No le resultó complicado encontrar una manada a la que unirse. Había varias de ellas sólo en Manhattan. Acabó con la manada del centro, los que dormían en la vieja comisaría de Chinatown.

Los líderes de las manadas podían cambiar. Primero había sido Kito, luego Véronique, luego Gabriel y ahora Luke. Le había gustado mucho Gabriel, pero Luke era mejor. Tenía un aspecto que inspiraba confianza y unos afectuosos ojos azules; tampoco era demasiado apuesto, así que no le disgustó ya de entrada. Maia se sentía muy a gusto allí con la manada, durmiendo en la vieja comisaría y jugando a cartas, comiendo comida china las noches que la luna no estaba llena y cazando por el parque cuando sí lo estaba, y luego bebiendo, para eliminar la resaca del Cambio, en La Luna del Cazador, uno de los mejores bares clandestinos para hombres lobo. Había cerveza a raudales, y nadie te pedía nunca el carnet para ver si tenías menos de veintiún años. Ser un licántropo te hacía crecer de prisa, y mientras te salieran pelos y colmillos una vez al mes, no había inconveniente para que bebieras en La Luna, tuvieras la edad que tuvieras en años mundanos.

Últimamente, ya apenas pensaba en su familia, pero cuando el chico rubio del abrigo largo negro entró todo digno en el bar, Maia se quedó rígida. No se parecía a Daniel, no exactamente; Daniel había tenido cabellos oscuros que se le enroscaban cerca del cogote, y la piel color miel; en cambio este chico era todo blanco y dorado. Pero tenían la misma clase de cuerpo, delgado; el mismo modo de andar, como una pantera en busca de presa, y la misma total seguridad en la propia atracción. Apretó la mano convulsivamente alrededor de la copa y tuvo que recordarse: «Está muerto. Daniel está muerto».

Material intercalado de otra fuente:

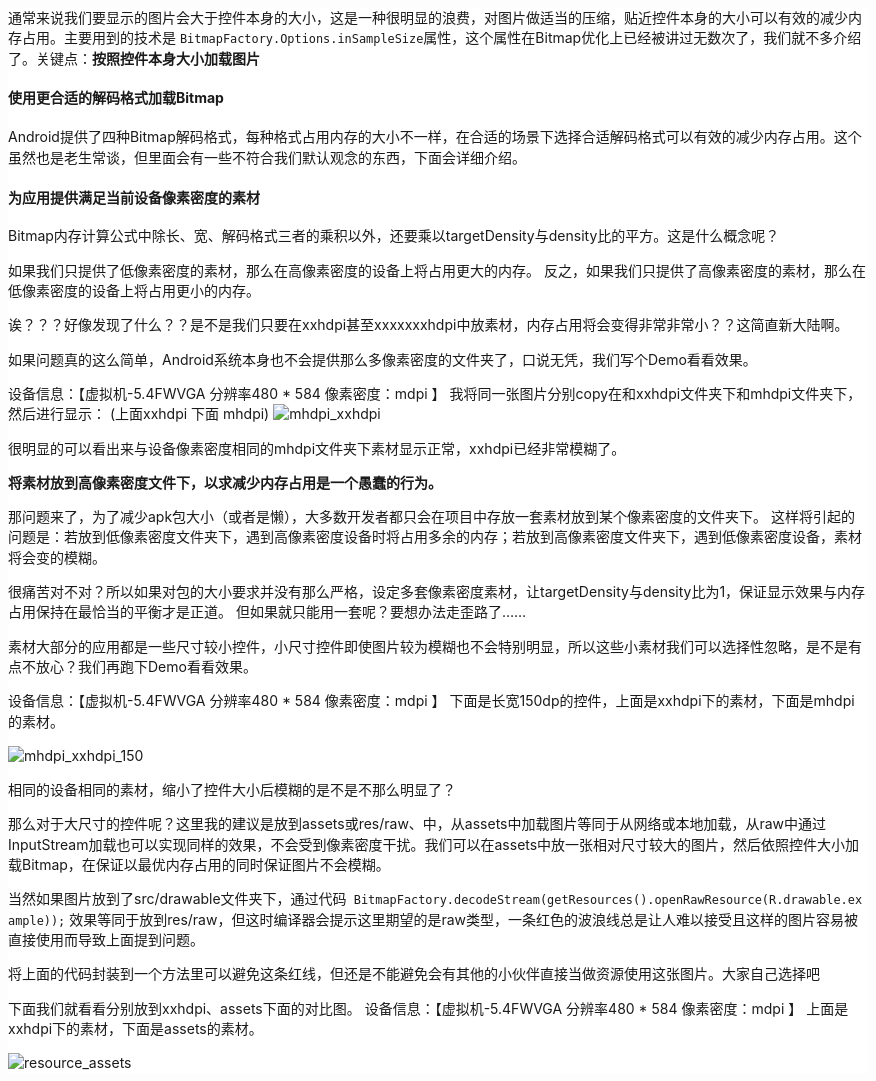 通常来说我们要显示的图片会大于控件本身的大小，这是一种很明显的浪费，对图片做适当的压缩，贴近控件本身的大小可以有效的减少内存占用。主要用到的技术是 `BitmapFactory.Options.inSampleSize`属性，这个属性在Bitmap优化上已经被讲过无数次了，我们就不多介绍了。关键点：**按照控件本身大小加载图片**

#### 使用更合适的解码格式加载Bitmap

Android提供了四种Bitmap解码格式，每种格式占用内存的大小不一样，在合适的场景下选择合适解码格式可以有效的减少内存占用。这个虽然也是老生常谈，但里面会有一些不符合我们默认观念的东西，下面会详细介绍。

#### 为应用提供满足当前设备像素密度的素材

Bitmap内存计算公式中除长、宽、解码格式三者的乘积以外，还要乘以targetDensity与density比的平方。这是什么概念呢？

如果我们只提供了低像素密度的素材，那么在高像素密度的设备上将占用更大的内存。
反之，如果我们只提供了高像素密度的素材，那么在低像素密度的设备上将占用更小的内存。

诶？？？好像发现了什么？？是不是我们只要在xxhdpi甚至xxxxxxxhdpi中放素材，内存占用将会变得非常非常小？？这简直新大陆啊。

如果问题真的这么简单，Android系统本身也不会提供那么多像素密度的文件夹了，口说无凭，我们写个Demo看看效果。

设备信息：【虚拟机-5.4FWVGA 分辨率480 * 584  像素密度：mdpi 】
我将同一张图片分别copy在和xxhdpi文件夹下和mhdpi文件夹下，然后进行显示：
(上面xxhdpi 下面 mhdpi)
![mhdpi_xxhdpi](探索Bitmap使用姿势/mhdpi_xxhdpi.png)

很明显的可以看出来与设备像素密度相同的mhdpi文件夹下素材显示正常，xxhdpi已经非常模糊了。

**将素材放到高像素密度文件下，以求减少内存占用是一个愚蠢的行为。**

那问题来了，为了减少apk包大小（或者是懒），大多数开发者都只会在项目中存放一套素材放到某个像素密度的文件夹下。
这样将引起的问题是：若放到低像素密度文件夹下，遇到高像素密度设备时将占用多余的内存；若放到高像素密度文件夹下，遇到低像素密度设备，素材将会变的模糊。

很痛苦对不对？所以如果对包的大小要求并没有那么严格，设定多套像素密度素材，让targetDensity与density比为1，保证显示效果与内存占用保持在最恰当的平衡才是正道。
但如果就只能用一套呢？要想办法走歪路了……

素材大部分的应用都是一些尺寸较小控件，小尺寸控件即使图片较为模糊也不会特别明显，所以这些小素材我们可以选择性忽略，是不是有点不放心？我们再跑下Demo看看效果。

设备信息：【虚拟机-5.4FWVGA 分辨率480 * 584  像素密度：mdpi 】
下面是长宽150dp的控件，上面是xxhdpi下的素材，下面是mhdpi的素材。


![mhdpi_xxhdpi_150](探索Bitmap使用姿势/mhdpi_xxhdpi_150.png)

相同的设备相同的素材，缩小了控件大小后模糊的是不是不那么明显了？

那么对于大尺寸的控件呢？这里我的建议是放到assets或res/raw、中，从assets中加载图片等同于从网络或本地加载，从raw中通过InputStream加载也可以实现同样的效果，不会受到像素密度干扰。我们可以在assets中放一张相对尺寸较大的图片，然后依照控件大小加载Bitmap，在保证以最优内存占用的同时保证图片不会模糊。

当然如果图片放到了src/drawable文件夹下，通过代码` BitmapFactory.decodeStream(getResources().openRawResource(R.drawable.example));`
效果等同于放到res/raw，但这时编译器会提示这里期望的是raw类型，一条红色的波浪线总是让人难以接受且这样的图片容易被直接使用而导致上面提到问题。

将上面的代码封装到一个方法里可以避免这条红线，但还是不能避免会有其他的小伙伴直接当做资源使用这张图片。大家自己选择吧


下面我们就看看分别放到xxhdpi、assets下面的对比图。
设备信息：【虚拟机-5.4FWVGA 分辨率480 * 584  像素密度：mdpi 】
上面是xxhdpi下的素材，下面是assets的素材。

![resource_assets](探索Bitmap使用姿势/resource_assets.png)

Tras la llegada del muchacho, un torrente de murmullos recorrió rápidamente el bar, como la espuma de una ola salpicando desde la popa de un barco. El muchacho hizo como si no notara nada, arrastró hacia sí un taburete de la barra con un pie calzado con una bota y se acomodó en él con los codos sobre la barra. En el silencio que siguió a los murmullos, Maia le oyó pedir malta sin mezclar y le vio engullir la mitad de la copa con un diestro movimiento de muñeca. El licor tenía el mismo color dorado oscuro de su pelo. Cuando alzó la mano para dejar el vaso sobre la barra, Maia vio las gruesas Marcas negras enroscadas de las muñecas y el dorso de las manos.